### What is required
Reproduce the records below exactly, but only between the lines holding "## 올바른 해결책 : EnumMap" and "- 배열 인덱스를 계산하는 과정에서 오류가 날 가능성도 없다.", inclusive.
** Record set follows **
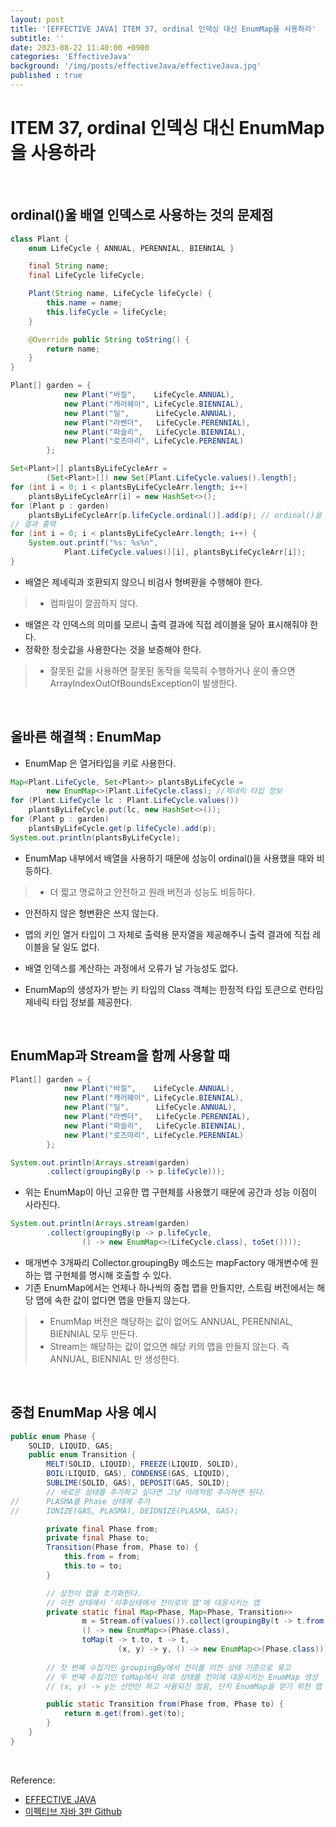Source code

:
 ```yaml
---
layout: post
title: '[EFFECTIVE JAVA] ITEM 37, ordinal 인덱싱 대신 EnumMap을 사용하라'
subtitle: ''
date: 2023-08-22 11:40:00 +0900
categories: 'EffectiveJava'
background: '/img/posts/effectiveJava/effectiveJava.jpg'
published : true
---
```


# ITEM 37, ordinal 인덱싱 대신 EnumMap을 사용하라

<br>

## ordinal()울 배열 인덱스로 사용하는 것의 문제점

```java
class Plant {
    enum LifeCycle { ANNUAL, PERENNIAL, BIENNIAL }

    final String name;
    final LifeCycle lifeCycle;

    Plant(String name, LifeCycle lifeCycle) {
        this.name = name;
        this.lifeCycle = lifeCycle;
    }

    @Override public String toString() {
        return name;
    }
}
```

```java
Plant[] garden = {
            new Plant("바질",    LifeCycle.ANNUAL),
            new Plant("캐러웨이", LifeCycle.BIENNIAL),
            new Plant("딜",      LifeCycle.ANNUAL),
            new Plant("라벤더",   LifeCycle.PERENNIAL),
            new Plant("파슬리",   LifeCycle.BIENNIAL),
            new Plant("로즈마리", LifeCycle.PERENNIAL)
        };
```

```java
Set<Plant>[] plantsByLifeCycleArr =
        (Set<Plant>[]) new Set[Plant.LifeCycle.values().length];
for (int i = 0; i < plantsByLifeCycleArr.length; i++)
    plantsByLifeCycleArr[i] = new HashSet<>();
for (Plant p : garden)
    plantsByLifeCycleArr[p.lifeCycle.ordinal()].add(p); // ordinal()을 배열 인덱스로 사용
// 결과 출력
for (int i = 0; i < plantsByLifeCycleArr.length; i++) {
    System.out.printf("%s: %s%n",
            Plant.LifeCycle.values()[i], plantsByLifeCycleArr[i]);
}
```

- 배열은 제네릭과 호환되지 않으니 비검사 형벼환을 수행해야 한다.
> - 컴파일이 깔끔하지 않다.
- 배열은 각 인덱스의 의미를 모르니 출력 결과에 직접 레이블을 달아 표시해줘야 한다. 
- 정확한 정숫값을 사용한다는 것을 보증해야 한다.
> - 잘못된 값을 사용하면 잘못된 동작을 묵묵히 수행하거나 운이 좋으면 ArrayIndexOutOfBoundsException이 발생한다. 

<br>

## 올바른 해결책 : EnumMap
- EnumMap 은 열거타입을 키로 사용한다.

```java
Map<Plant.LifeCycle, Set<Plant>> plantsByLifeCycle =
        new EnumMap<>(Plant.LifeCycle.class); //제네릭 타입 정보
for (Plant.LifeCycle lc : Plant.LifeCycle.values())
    plantsByLifeCycle.put(lc, new HashSet<>());
for (Plant p : garden)
    plantsByLifeCycle.get(p.lifeCycle).add(p);
System.out.println(plantsByLifeCycle);
```
- EnumMap 내부에서 배열을 사용하기 때문에 성능이 ordinal()을 사용했을 때와 비등하다.
> - 더 짧고 명료하고 안전하고 원래 버전과 성능도 비등하다.
- 안전하지 않은 형변환은 쓰지 않는다.
- 맵의 키인 열거 타입이 그 자체로 출력용 문자열을 제공해주니 출력 결과에 직접 레이블을 달 일도 없다.
- 배열 인덱스를 계산하는 과정에서 오류가 날 가능성도 없다.

- EnumMap의 생성자가 받는 키 타입의 Class 객체는 한정적 타입 토큰으로 런타임 제네릭 타입 정보를 제공한다. 

<br>

## EnumMap과 Stream을 함께 사용할 때

```java
Plant[] garden = {
            new Plant("바질",    LifeCycle.ANNUAL),
            new Plant("캐러웨이", LifeCycle.BIENNIAL),
            new Plant("딜",      LifeCycle.ANNUAL),
            new Plant("라벤더",   LifeCycle.PERENNIAL),
            new Plant("파슬리",   LifeCycle.BIENNIAL),
            new Plant("로즈마리", LifeCycle.PERENNIAL)
        };
```

```java
System.out.println(Arrays.stream(garden)
        .collect(groupingBy(p -> p.lifeCycle)));
```

- 위는 EnumMap이 아닌 고유한 맵 구현체를 사용했기 때문에 공간과 성능 이점이 사라진다. 

```java
System.out.println(Arrays.stream(garden)
        .collect(groupingBy(p -> p.lifeCycle,
                () -> new EnumMap<>(LifeCycle.class), toSet())));
```

- 매개변수 3개짜리 Collector.groupingBy 메소드는 mapFactory 매개변수에 원하는 맵 구현체를 명시해 호출할 수 있다. 
- 기존 EnumMap에서는 언제나 하나씩의 중첩 맵을 만들지만, 스트림 버전에서는 해당 맵에 속한 값이 없다면 맵을 만들지 않는다.
> - EnumMap 버전은 해당하는 값이 없어도 ANNUAL, PERENNIAL, BIENNIAL 모두 만든다.
> - Stream는 해당하는 값이 없으면 해당 키의 맵을 만들지 않는다. 즉 ANNUAL, BIENNIAL 만 생성한다.

<br >

## 중첩 EnumMap 사용 예시

```java
public enum Phase {
    SOLID, LIQUID, GAS;
    public enum Transition {
        MELT(SOLID, LIQUID), FREEZE(LIQUID, SOLID),
        BOIL(LIQUID, GAS), CONDENSE(GAS, LIQUID),
        SUBLIME(SOLID, GAS), DEPOSIT(GAS, SOLID);
        // 새로운 상태를 추가하고 싶다면 그냥 아래처럼 추가하면 된다. 
//      PLASMA를 Phase 상태에 추가
//      IONIZE(GAS, PLASMA), DEIONIZE(PLASMA, GAS);

        private final Phase from;
        private final Phase to;
        Transition(Phase from, Phase to) {
            this.from = from;
            this.to = to;
        }

        // 상전이 맵을 초기화한다.
        // 이전 상태에서 '이후상태에서 전이로의 맵'에 대응시키는 맵
        private static final Map<Phase, Map<Phase, Transition>>
                m = Stream.of(values()).collect(groupingBy(t -> t.from,
                () -> new EnumMap<>(Phase.class),
                toMap(t -> t.to, t -> t,
                        (x, y) -> y, () -> new EnumMap<>(Phase.class))));
        
        // 첫 번째 수집기인 groupingBy에서 전이를 이전 상태 기준으로 묶고
        // 두 번째 수집기인 toMap에서 이후 상태를 전이에 대응시키는 EnumMap 생성
        // (x, y) -> y는 선언만 하고 사용되진 않음, 단지 EnumMap을 얻기 위한 맵 팩터리

        public static Transition from(Phase from, Phase to) {
            return m.get(from).get(to);
        }
    }
}
```

<br>

Reference:

- [EFFECTIVE JAVA](https://front.wemakeprice.com/product/121854081?search_keyword=%25EC%259D%25B4%25ED%258E%2599%25ED%258B%25B0%25EB%25B8%258C%2520%25EC%259E%2590%25EB%25B0%2594&_service=5&_no=1)
- [이펙티브 자바 3판 Github](https://github.com/WegraLee/effective-java-3e-source-code)
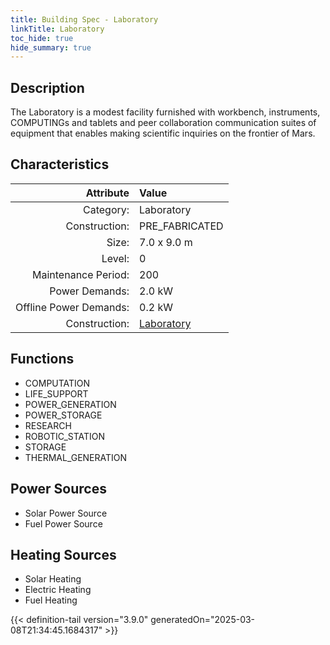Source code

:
 ```yaml
---
title: Building Spec - Laboratory
linkTitle: Laboratory
toc_hide: true
hide_summary: true
---
```

<!-- This is generated by the MarsSim HelpGenertor, do not edit. -->

## Description
The Laboratory is a modest facility furnished with workbench, instruments, COMPUTINGs and tablets and peer collaboration communication suites of equipment that enables making scientific inquiries on the frontier of Mars.

## Characteristics

| Attribute      | Value |
|--------:|:------|
|Category:|Laboratory|
|Construction:|PRE_FABRICATED|
|Size:|7.0 x 9.0 m|
|Level:|0|
|Maintenance Period:|200|
|Power Demands:|2.0 kW|
|Offline Power Demands:|0.2 kW|
|Construction:|[Laboratory](/docs/definitions/construction/laboratory)|

## Functions
      
- COMPUTATION
- LIFE_SUPPORT
- POWER_GENERATION
- POWER_STORAGE
- RESEARCH
- ROBOTIC_STATION
- STORAGE
- THERMAL_GENERATION


## Power Sources
      
- Solar Power Source
- Fuel Power Source

## Heating Sources

- Solar Heating
- Electric Heating
- Fuel Heating


{{< definition-tail version="3.9.0" generatedOn="2025-03-08T21:34:45.1684317" >}}

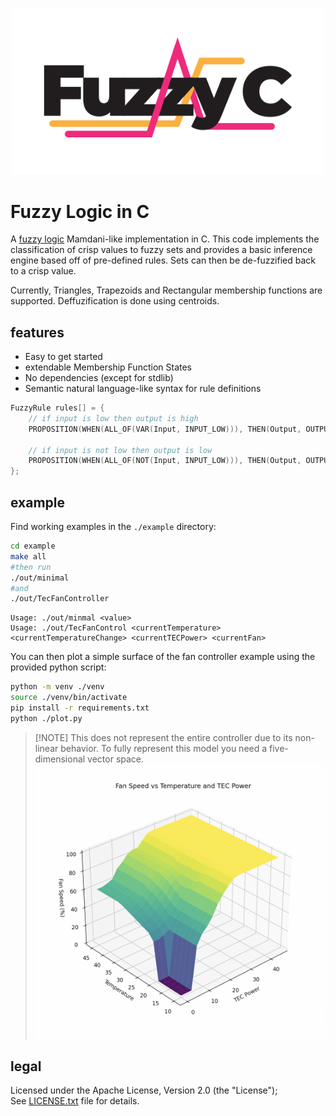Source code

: <p align="center">
    <picture>
        <source media="(prefers-color-scheme: dark)" srcset="./assets/SVG/Dark-Logo.svg">
        <source media="(prefers-color-scheme: light)" srcset="./assets/SVG/Bright-Logo.svg">
        <img alt="Fuzzy C Logoo" width="500" src="./assets/SVG/Bright-Logo.svg">
    </picture>
</p>

# Fuzzy Logic in C

A [fuzzy logic](https://en.wikipedia.org/wiki/Fuzzy_logic) Mamdani-like implementation in C.
This code implements the classification of crisp values to fuzzy sets and provides a basic inference engine based off of pre-defined rules.
Sets can then be de-fuzzified back to a crisp value.

Currently, Triangles, Trapezoids and Rectangular membership functions are supported.
Deffuzification is done using centroids.

## features

- Easy to get started
- extendable Membership Function States
- No dependencies (except for stdlib)
- Semantic natural language-like syntax for rule definitions

```C
FuzzyRule rules[] = {
    // if input is low then output is high
    PROPOSITION(WHEN(ALL_OF(VAR(Input, INPUT_LOW))), THEN(Output, OUTPUT_HIGH)),

    // if input is not low then output is low
    PROPOSITION(WHEN(ALL_OF(NOT(Input, INPUT_LOW))), THEN(Output, OUTPUT_LOW)),
};
```

## example

Find working examples in the `./example` directory:
```bash
cd example
make all
#then run
./out/minimal
#and
./out/TecFanController
```
```
Usage: ./out/minmal <value>
Usage: ./out/TecFanControl <currentTemperature> <currentTemperatureChange> <currentTECPower> <currentFan>
```
You can then plot a simple surface of the fan controller example using the provided python script:
```bash
python -m venv ./venv
source ./venv/bin/activate
pip install -r requirements.txt
python ./plot.py
```
> [!NOTE] This does not represent the entire controller due to its non-linear behavior. To fully represent this model you need a five-dimensional vector space.
![./assets/controller-figure.png](./assets/controller-figure.png)

## legal

Licensed under the Apache License, Version 2.0 (the "License"); <br>
See [LICENSE.txt](LICENSE.txt) file for details.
** End of Record set **
### Task output
## 올바른 해결책 : EnumMap
- EnumMap 은 열거타입을 키로 사용한다.

```java
Map<Plant.LifeCycle, Set<Plant>> plantsByLifeCycle =
        new EnumMap<>(Plant.LifeCycle.class); //제네릭 타입 정보
for (Plant.LifeCycle lc : Plant.LifeCycle.values())
    plantsByLifeCycle.put(lc, new HashSet<>());
for (Plant p : garden)
    plantsByLifeCycle.get(p.lifeCycle).add(p);
System.out.println(plantsByLifeCycle);
```
- EnumMap 내부에서 배열을 사용하기 때문에 성능이 ordinal()을 사용했을 때와 비등하다.
> - 더 짧고 명료하고 안전하고 원래 버전과 성능도 비등하다.
- 안전하지 않은 형변환은 쓰지 않는다.
- 맵의 키인 열거 타입이 그 자체로 출력용 문자열을 제공해주니 출력 결과에 직접 레이블을 달 일도 없다.
- 배열 인덱스를 계산하는 과정에서 오류가 날 가능성도 없다.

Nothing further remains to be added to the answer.